Objective: To examine the effects of a single-dose of 1.5 mg of levonorgestrel (commonly used as emergency contraceptive) on endometrial receptivity biomarkers through the oral or vaginal route.

Design: Prospective randomized single-blinded trial.

Setting: Affiliated Hospital and University Research Center.

Patient(s): Fertile normal women previously sterilized by tubal ligation.

Intervention(s): Levonorgestrel (1.5 mg) was administered on the day of LH surge either orally (n = 14) or vaginally (n = 13).

Main outcome measure(s): Molecular assessment of endometrial progesterone receptors, L-selectin ligand, glicodelin-A and αvβ3 integrin by Immunohistochemistry and reverse transcriptase-polymerase chain reaction.

Result(s): Plasma progesterone concentration and endometrial dating were not different. The pattern of progesterone receptors and glycodelin-A expression was not affected during the early and midsecretory phase. Some endometrial biopsies from the group in which levonorgetrel was orally administered showed areas of glandular atrophy and stromal decidualization.

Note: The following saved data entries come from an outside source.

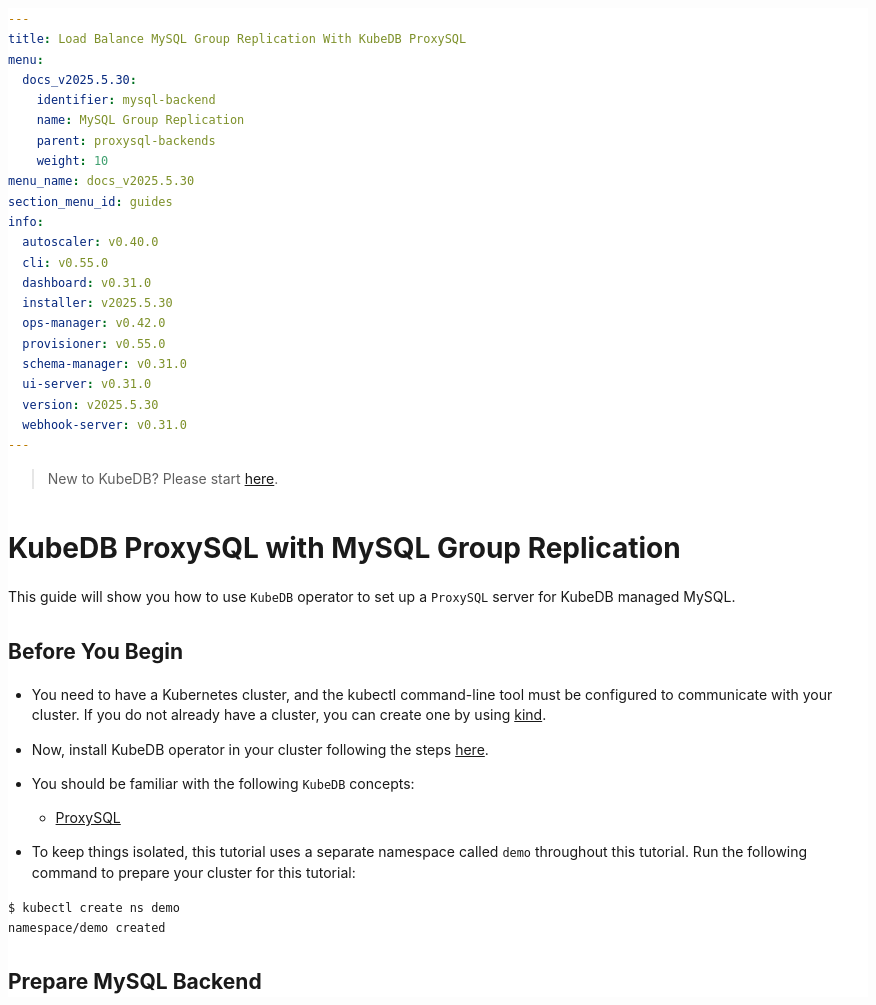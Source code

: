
 ```yaml
---
title: Load Balance MySQL Group Replication With KubeDB ProxySQL
menu:
  docs_v2025.5.30:
    identifier: mysql-backend
    name: MySQL Group Replication
    parent: proxysql-backends
    weight: 10
menu_name: docs_v2025.5.30
section_menu_id: guides
info:
  autoscaler: v0.40.0
  cli: v0.55.0
  dashboard: v0.31.0
  installer: v2025.5.30
  ops-manager: v0.42.0
  provisioner: v0.55.0
  schema-manager: v0.31.0
  ui-server: v0.31.0
  version: v2025.5.30
  webhook-server: v0.31.0
---
```


> New to KubeDB? Please start [here](/docs/v2025.5.30/README).

# KubeDB ProxySQL with MySQL Group Replication

This guide will show you how to use `KubeDB` operator to set up a `ProxySQL` server for KubeDB managed MySQL.

## Before You Begin

- You need to have a Kubernetes cluster, and the kubectl command-line tool must be configured to communicate with your cluster. If you do not already have a cluster, you can create one by using [kind](https://kind.sigs.k8s.io/docs/user/quick-start/).

- Now, install KubeDB operator in your cluster following the steps [here](/docs/v2025.5.30/setup/README).

- You should be familiar with the following `KubeDB` concepts:
  - [ProxySQL](/docs/v2025.5.30/guides/proxysql/concepts/proxysql/)

- To keep things isolated, this tutorial uses a separate namespace called `demo` throughout this tutorial. Run the following command to prepare your cluster for this tutorial:

```bash
$ kubectl create ns demo
namespace/demo created
```

## Prepare MySQL Backend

However, the expression of the progesterone receptor, L-selectin ligand, αvβ3 integrin, and glycodelin-A were not different between the groups.

Conclusion(s): Levonorgestrel, given as emergency contraceptive on the day of LH surge, does not disrupt either ovulation or progesterone production by the corpus luteum. The contraceptive mechanism of levonorgestrel at the time of LH surge does not include changes in the progesterone receptors or the endometrial receptivity biomarkers.